Beispielsweise erfasst der Begriff Dienstleistungsverträge in Art. 4 Abs. 1 lit. b) Rom-I-VO – anders als im deutschen Zivilrecht – auch Werkverträge.

Ansonsten erfolgt die Auslegung auf der Grundlage derjenigen Rechtsordnung, der die Kollisionsnorm angehört.

Internationales Zivilprozessrecht (IZPR)

In der Praxis und damit auch in einer Klausur kann sich darüber hinaus die Frage stellen, welches Gericht für einen Rechtsstreit mit Auslandsbezug international zuständig ist. Dabei ist es ohne weiteres möglich, dass beide Fragen unterschiedlich beantwortet werden, so dass beispielsweise deutsche Gerichte ausländisches Recht anwenden und sich die hierfür erforderliche Kenntnis verschaffen müssen (vgl. hierzu § 293 ZPO).

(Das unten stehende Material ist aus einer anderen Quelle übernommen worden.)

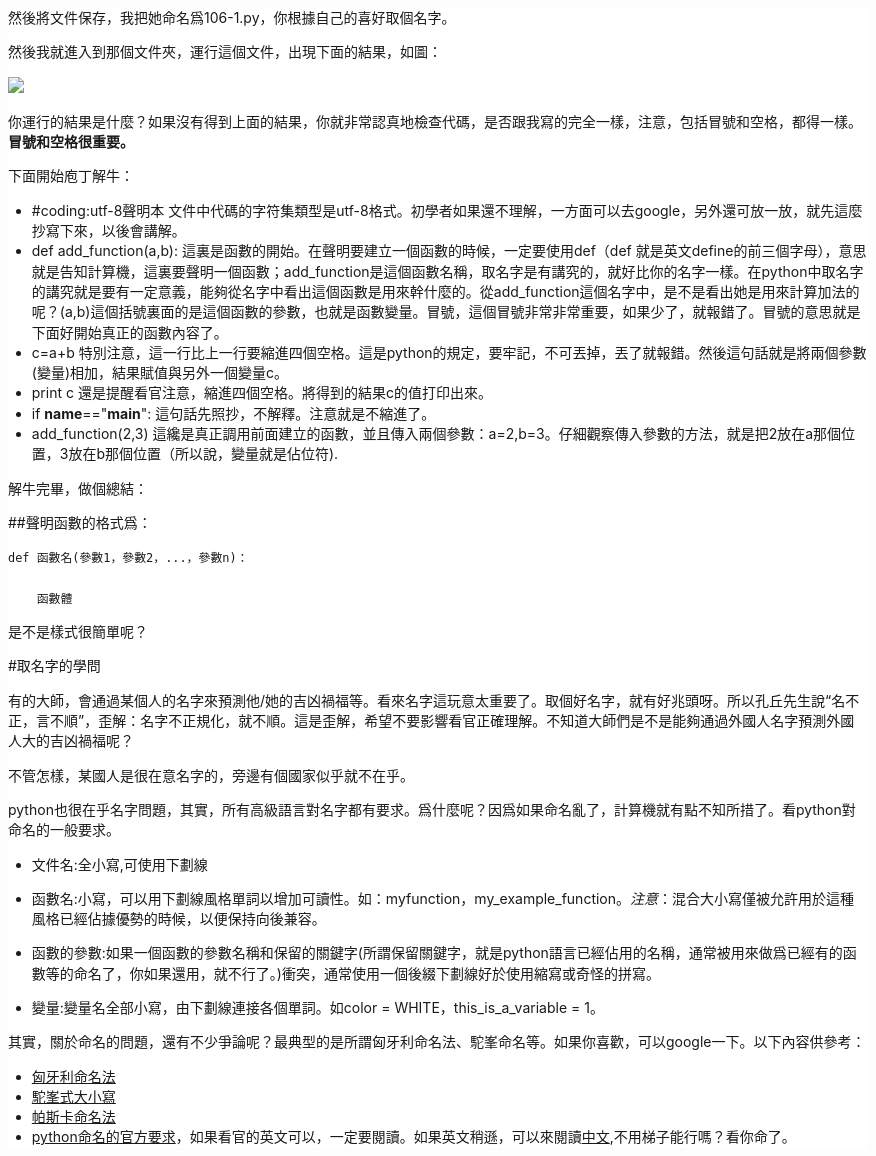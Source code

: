 然後將文件保存，我把她命名爲106-1.py，你根據自己的喜好取個名字。

然後我就進入到那個文件夾，運行這個文件，出現下面的結果，如圖：

![](https://raw.githubusercontent.com/qiwsir/ITArticles/master/Pictures/10602.png)

你運行的結果是什麼？如果沒有得到上面的結果，你就非常認真地檢查代碼，是否跟我寫的完全一樣，注意，包括冒號和空格，都得一樣。**冒號和空格很重要。**

下面開始庖丁解牛：

- \#coding:utf-8聲明本  文件中代碼的字符集類型是utf-8格式。初學者如果還不理解，一方面可以去google，另外還可放一放，就先這麼抄寫下來，以後會講解。
- def add_function(a,b):    這裏是函數的開始。在聲明要建立一個函數的時候，一定要使用def（def 就是英文define的前三個字母），意思就是告知計算機，這裏要聲明一個函數；add_function是這個函數名稱，取名字是有講究的，就好比你的名字一樣。在python中取名字的講究就是要有一定意義，能夠從名字中看出這個函數是用來幹什麼的。從add_function這個名字中，是不是看出她是用來計算加法的呢？(a,b)這個括號裏面的是這個函數的參數，也就是函數變量。冒號，這個冒號非常非常重要，如果少了，就報錯了。冒號的意思就是下面好開始真正的函數內容了。
- c=a+b     特別注意，這一行比上一行要縮進四個空格。這是python的規定，要牢記，不可丟掉，丟了就報錯。然後這句話就是將兩個參數(變量)相加，結果賦值與另外一個變量c。
- print c   還是提醒看官注意，縮進四個空格。將得到的結果c的值打印出來。
- if __name__=="__main__":  這句話先照抄，不解釋。注意就是不縮進了。
- add_function(2,3)     這纔是真正調用前面建立的函數，並且傳入兩個參數：a=2,b=3。仔細觀察傳入參數的方法，就是把2放在a那個位置，3放在b那個位置（所以說，變量就是佔位符).

解牛完畢，做個總結：

##聲明函數的格式爲：

    def 函數名(參數1，參數2，...，參數n)：

        函數體

是不是樣式很簡單呢？

#取名字的學問

有的大師，會通過某個人的名字來預測他/她的吉凶禍福等。看來名字這玩意太重要了。取個好名字，就有好兆頭呀。所以孔丘先生說“名不正，言不順”，歪解：名字不正規化，就不順。這是歪解，希望不要影響看官正確理解。不知道大師們是不是能夠通過外國人名字預測外國人大的吉凶禍福呢？

不管怎樣，某國人是很在意名字的，旁邊有個國家似乎就不在乎。

python也很在乎名字問題，其實，所有高級語言對名字都有要求。爲什麼呢？因爲如果命名亂了，計算機就有點不知所措了。看python對命名的一般要求。

- 文件名:全小寫,可使用下劃線

- 函數名:小寫，可以用下劃線風格單詞以增加可讀性。如：myfunction，my_example_function。*注意*：混合大小寫僅被允許用於這種風格已經佔據優勢的時候，以便保持向後兼容。

- 函數的參數:如果一個函數的參數名稱和保留的關鍵字(所謂保留關鍵字，就是python語言已經佔用的名稱，通常被用來做爲已經有的函數等的命名了，你如果還用，就不行了。)衝突，通常使用一個後綴下劃線好於使用縮寫或奇怪的拼寫。

- 變量:變量名全部小寫，由下劃線連接各個單詞。如color = WHITE，this_is_a_variable = 1。

其實，關於命名的問題，還有不少爭論呢？最典型的是所謂匈牙利命名法、駝峯命名等。如果你喜歡，可以google一下。以下內容供參考：

- [匈牙利命名法](http://zh.wikipedia.org/zh/%E5%8C%88%E7%89%99%E5%88%A9%E5%91%BD%E5%90%8D%E6%B3%95)
- [駝峯式大小寫](http://zh.wikipedia.org/wiki/%E9%A7%9D%E5%B3%B0%E5%BC%8F%E5%A4%A7%E5%B0%8F%E5%AF%AB)
- [帕斯卡命名法](http://zh.wikipedia.org/w/index.php?title=%E5%B8%95%E6%96%AF%E5%8D%A1%E5%91%BD%E5%90%8D%E6%B3%95&variant=zh-cn)
- [python命名的官方要求](http://legacy.python.org/dev/peps/pep-0008/#prescriptive-naming-conventions)，如果看官的英文可以，一定要閱讀。如果英文稍遜，可以來閱讀[中文](http://wiki.jiayun.org/PEP_8_--_Style_Guide_for_Python_Code#.E5.91.BD.E5.90.8D.E6.85.A3.E4.BE.8B),不用梯子能行嗎？看你命了。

Auch die internationale Zuständigkeit deutscher Gerichte wird vorrangig durch EU-Recht und Staatsverträge geregelt. Die wichtigste EU-Regelung ist die Verordnung des Rates über die gerichtliche Zuständigkeit und die Anerkennung und Vollstreckung von Entscheidungen in Zivil- und Handelssachen (EuGVVO). Bestehen solche Regelungen nicht und ergibt sich die internationale Zuständigkeit auch nicht aus konkreten Vorschriften der ZPO, gilt der Grundsatz, dass das örtlich zuständige deutsche Gericht auch international zuständig ist.